### Your task
What you return should match every record exactly, with the images removed.

Stored dataset items
-*-
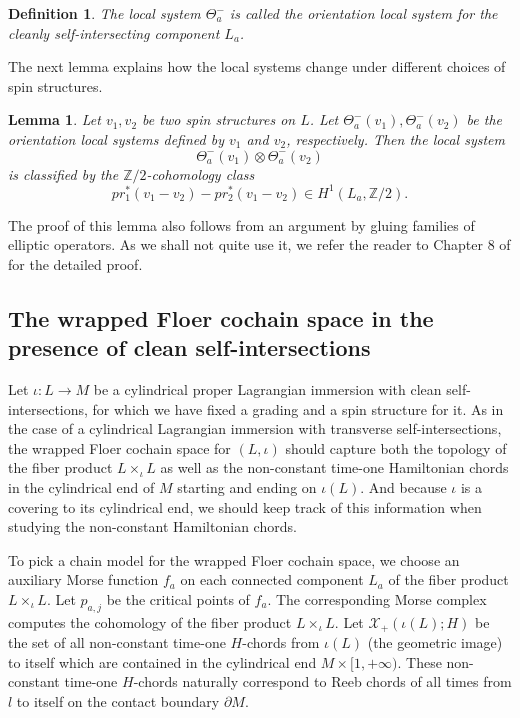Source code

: \documentclass{amsart}
\newtheorem{definition}[theorem]{Definition}
\newtheorem{lemma}[theorem]{Lemma}
\numberwithin{equation}{section}
\numberwithin{figure}{section}
\begin{document}
\begin{definition}
	The local system $\Theta_{a}^{-}$ is called the orientation local system for the cleanly self-intersecting component $L_{a}$.
\end{definition}

	The next lemma explains how the local systems change under different choices of spin structures. \par

\begin{lemma}
	Let $v_{1}, v_{2}$ be two spin structures on $L$. Let $\Theta_{a}^{-}(v_{1}), \Theta_{a}^{-}(v_{2})$ be the orientation local systems defined by $v_{1}$ and $v_{2}$, respectively. Then the local system
\begin{equation*}
\Theta_{a}^{-}(v_{1}) \otimes \Theta_{a}^{-}(v_{2})
\end{equation*}
is classified by the $\mathbb{Z}/2$-cohomology class
\begin{equation}
pr_{1}^{*}(v_{1} - v_{2}) - pr_{2}^{*}(v_{1} - v_{2}) \in H^{1}(L_{a}, \mathbb{Z}/2).
\end{equation}
\end{lemma}

	The proof of this lemma also follows from an argument by gluing families of elliptic operators. As we shall not quite use it, we refer the reader to Chapter 8 of \cite{FOOO2} for the detailed proof. \par

\subsection{The wrapped Floer cochain space in the presence of clean self-intersections}\label{section: wrapped Floer cochain space in case of clean self-intersections}
	Let $\iota: L \to M$ be a cylindrical proper Lagrangian immersion with clean self-intersections, for which we have fixed a grading and a spin structure for it. As in the case of a cylindrical Lagrangian immersion with transverse self-intersections, the wrapped Floer cochain space for $(L, \iota)$ should capture both the topology of the fiber product $L \times_{\iota} L$ as well as the non-constant time-one Hamiltonian chords in the cylindrical end of $M$ starting and ending on $\iota(L)$. And because $\iota$ is a covering to its cylindrical end, we should keep track of this information when studying the non-constant Hamiltonian chords. \par
	To pick a chain model for the wrapped Floer cochain space, we choose an auxiliary Morse function $f_{a}$ on each connected component $L_{a}$ of the fiber product $L \times_{\iota} L$. Let $p_{a, j}$ be the critical points of $f_{a}$. The corresponding Morse complex computes the cohomology of the fiber product $L \times_{\iota} L$. Let $\mathcal{X}_{+}(\iota(L); H)$ be the set of all non-constant time-one $H$-chords from $\iota(L)$ (the geometric image) to itself which are contained in the cylindrical end $M \times [1, +\infty)$. These non-constant time-one $H$-chords naturally correspond to Reeb chords of all times from $l$ to itself on the contact boundary $\partial M$. \par
\end{document}
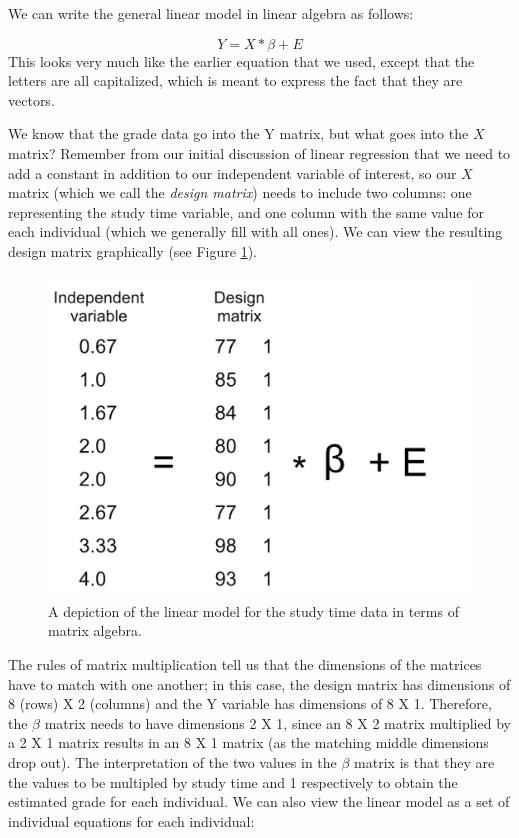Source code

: \documentclass[12pt,]{book}
\theoremstyle{definition}
\theoremstyle{definition}
\theoremstyle{definition}
\theoremstyle{remark}
\begin{document}
We can write the general linear model in linear algebra as follows:

\[
Y = X*\beta + E
\]
This looks very much like the earlier equation that we used, except that the letters are all capitalized, which is meant to express the fact that they are vectors.

We know that the grade data go into the Y matrix, but what goes into the \(X\) matrix? Remember from our initial discussion of linear regression that we need to add a constant in addition to our independent variable of interest, so our \(X\) matrix (which we call the \emph{design matrix}) needs to include two columns: one representing the study time variable, and one column with the same value for each individual (which we generally fill with all ones). We can view the resulting design matrix graphically (see Figure \ref{fig:GLMmatrix}).

\begin{figure}
\includegraphics[width=16.67in]{images/glm_matrix} \caption{A depiction of the linear model for the study time data in terms of matrix algebra.}\label{fig:GLMmatrix}
\end{figure}

The rules of matrix multiplication tell us that the dimensions of the matrices have to match with one another; in this case, the design matrix has dimensions of 8 (rows) X 2 (columns) and the Y variable has dimensions of 8 X 1. Therefore, the \(\beta\) matrix needs to have dimensions 2 X 1, since an 8 X 2 matrix multiplied by a 2 X 1 matrix results in an 8 X 1 matrix (as the matching middle dimensions drop out). The interpretation of the two values in the \(\beta\) matrix is that they are the values to be multipled by study time and 1 respectively to obtain the estimated grade for each individual. We can also view the linear model as a set of individual equations for each individual:
\end{document}
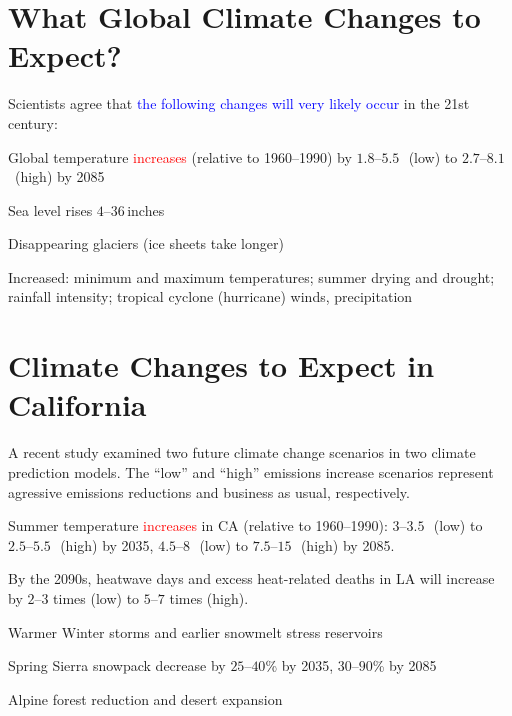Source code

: \documentclass[12pt]{article}
\begin{document}
\section{What Global Climate Changes to Expect?}
Scientists agree that \textcolor{blue}{the following changes will very
  likely occur} in the 21st century:
\begin{itemize*}
\item Global temperature \textcolor{red}{increases} (relative to
  1960--1990) by $1.8\mbox{--}5.5$\,\dgrf\ (low) to
  $2.7\mbox{--}8.1$\,\dgrf\ (high) by 2085   
\item Sea level rises $4\mbox{--}36$\,inches
\item Disappearing glaciers (ice sheets take longer)
\item Increased: minimum and maximum temperatures; summer drying and drought;
rainfall intensity; tropical cyclone (hurricane) winds, precipitation
\end{itemize*}

\section{Climate Changes to Expect in California}
A recent study examined two future climate change scenarios in two
climate prediction models.
The ``low'' and ``high'' emissions increase scenarios represent
agressive emissions reductions and business as usual, respectively. 
\begin{itemize*}
\item Summer temperature \textcolor{red}{increases} in CA (relative to 1960--1990): 
$3\mbox{--}3.5$\,\dgrf\ (low) to $2.5\mbox{--}5.5$\,\dgrf\ (high) by 2035,
$4.5\mbox{--}8$\,\dgrf\ (low) to $7.5\mbox{--}15$\,\dgrf\ (high) by 2085.
\item By the 2090s, heatwave days and excess heat-related deaths in LA
  will increase by $2\mbox{--}3$ times (low) to $5\mbox{--}7$ times (high). 
\item Warmer Winter storms and earlier snowmelt stress reservoirs
\item Spring Sierra snowpack decrease by $25\mbox{--}40$\% by 2035,
  $30\mbox{--}90$\% by 2085 
\item Alpine forest reduction and desert expansion
\end{itemize*}
\end{document}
-*-
### Output below
Source code

: \documentclass{amsart}
\newtheorem{definition}[theorem]{Definition}
\newtheorem{lemma}[theorem]{Lemma}
\numberwithin{equation}{section}
\numberwithin{figure}{section}
\begin{document}
\begin{definition}
	The local system $\Theta_{a}^{-}$ is called the orientation local system for the cleanly self-intersecting component $L_{a}$.
\end{definition}

	The next lemma explains how the local systems change under different choices of spin structures. \par

\begin{lemma}
	Let $v_{1}, v_{2}$ be two spin structures on $L$. Let $\Theta_{a}^{-}(v_{1}), \Theta_{a}^{-}(v_{2})$ be the orientation local systems defined by $v_{1}$ and $v_{2}$, respectively. Then the local system
\begin{equation*}
\Theta_{a}^{-}(v_{1}) \otimes \Theta_{a}^{-}(v_{2})
\end{equation*}
is classified by the $\mathbb{Z}/2$-cohomology class
\begin{equation}
pr_{1}^{*}(v_{1} - v_{2}) - pr_{2}^{*}(v_{1} - v_{2}) \in H^{1}(L_{a}, \mathbb{Z}/2).
\end{equation}
\end{lemma}

	The proof of this lemma also follows from an argument by gluing families of elliptic operators. As we shall not quite use it, we refer the reader to Chapter 8 of \cite{FOOO2} for the detailed proof. \par

\subsection{The wrapped Floer cochain space in the presence of clean self-intersections}\label{section: wrapped Floer cochain space in case of clean self-intersections}
	Let $\iota: L \to M$ be a cylindrical proper Lagrangian immersion with clean self-intersections, for which we have fixed a grading and a spin structure for it. As in the case of a cylindrical Lagrangian immersion with transverse self-intersections, the wrapped Floer cochain space for $(L, \iota)$ should capture both the topology of the fiber product $L \times_{\iota} L$ as well as the non-constant time-one Hamiltonian chords in the cylindrical end of $M$ starting and ending on $\iota(L)$. And because $\iota$ is a covering to its cylindrical end, we should keep track of this information when studying the non-constant Hamiltonian chords. \par
	To pick a chain model for the wrapped Floer cochain space, we choose an auxiliary Morse function $f_{a}$ on each connected component $L_{a}$ of the fiber product $L \times_{\iota} L$. Let $p_{a, j}$ be the critical points of $f_{a}$. The corresponding Morse complex computes the cohomology of the fiber product $L \times_{\iota} L$. Let $\mathcal{X}_{+}(\iota(L); H)$ be the set of all non-constant time-one $H$-chords from $\iota(L)$ (the geometric image) to itself which are contained in the cylindrical end $M \times [1, +\infty)$. These non-constant time-one $H$-chords naturally correspond to Reeb chords of all times from $l$ to itself on the contact boundary $\partial M$. \par
\end{document}
Source code

: \documentclass[12pt,]{book}
\theoremstyle{definition}
\theoremstyle{definition}
\theoremstyle{definition}
\theoremstyle{remark}
\begin{document}
We can write the general linear model in linear algebra as follows:

\[
Y = X*\beta + E
\]
This looks very much like the earlier equation that we used, except that the letters are all capitalized, which is meant to express the fact that they are vectors.

We know that the grade data go into the Y matrix, but what goes into the \(X\) matrix? Remember from our initial discussion of linear regression that we need to add a constant in addition to our independent variable of interest, so our \(X\) matrix (which we call the \emph{design matrix}) needs to include two columns: one representing the study time variable, and one column with the same value for each individual (which we generally fill with all ones). We can view the resulting design matrix graphically (see Figure \ref{fig:GLMmatrix}).

\begin{figure}
\includegraphics[width=16.67in]{images/glm_matrix} \caption{A depiction of the linear model for the study time data in terms of matrix algebra.}\label{fig:GLMmatrix}
\end{figure}

The rules of matrix multiplication tell us that the dimensions of the matrices have to match with one another; in this case, the design matrix has dimensions of 8 (rows) X 2 (columns) and the Y variable has dimensions of 8 X 1. Therefore, the \(\beta\) matrix needs to have dimensions 2 X 1, since an 8 X 2 matrix multiplied by a 2 X 1 matrix results in an 8 X 1 matrix (as the matching middle dimensions drop out). The interpretation of the two values in the \(\beta\) matrix is that they are the values to be multipled by study time and 1 respectively to obtain the estimated grade for each individual. We can also view the linear model as a set of individual equations for each individual:
\end{document}
Source code

: \documentclass[12pt]{article}
\begin{document}
\section{What Global Climate Changes to Expect?}
Scientists agree that \textcolor{blue}{the following changes will very
  likely occur} in the 21st century:
\begin{itemize*}
\item Global temperature \textcolor{red}{increases} (relative to
  1960--1990) by $1.8\mbox{--}5.5$\,\dgrf\ (low) to
  $2.7\mbox{--}8.1$\,\dgrf\ (high) by 2085   
\item Sea level rises $4\mbox{--}36$\,inches
\item Disappearing glaciers (ice sheets take longer)
\item Increased: minimum and maximum temperatures; summer drying and drought;
rainfall intensity; tropical cyclone (hurricane) winds, precipitation
\end{itemize*}

\section{Climate Changes to Expect in California}
A recent study examined two future climate change scenarios in two
climate prediction models.
The ``low'' and ``high'' emissions increase scenarios represent
agressive emissions reductions and business as usual, respectively. 
\begin{itemize*}
\item Summer temperature \textcolor{red}{increases} in CA (relative to 1960--1990): 
$3\mbox{--}3.5$\,\dgrf\ (low) to $2.5\mbox{--}5.5$\,\dgrf\ (high) by 2035,
$4.5\mbox{--}8$\,\dgrf\ (low) to $7.5\mbox{--}15$\,\dgrf\ (high) by 2085.
\item By the 2090s, heatwave days and excess heat-related deaths in LA
  will increase by $2\mbox{--}3$ times (low) to $5\mbox{--}7$ times (high). 
\item Warmer Winter storms and earlier snowmelt stress reservoirs
\item Spring Sierra snowpack decrease by $25\mbox{--}40$\% by 2035,
  $30\mbox{--}90$\% by 2085 
\item Alpine forest reduction and desert expansion
\end{itemize*}
\end{document}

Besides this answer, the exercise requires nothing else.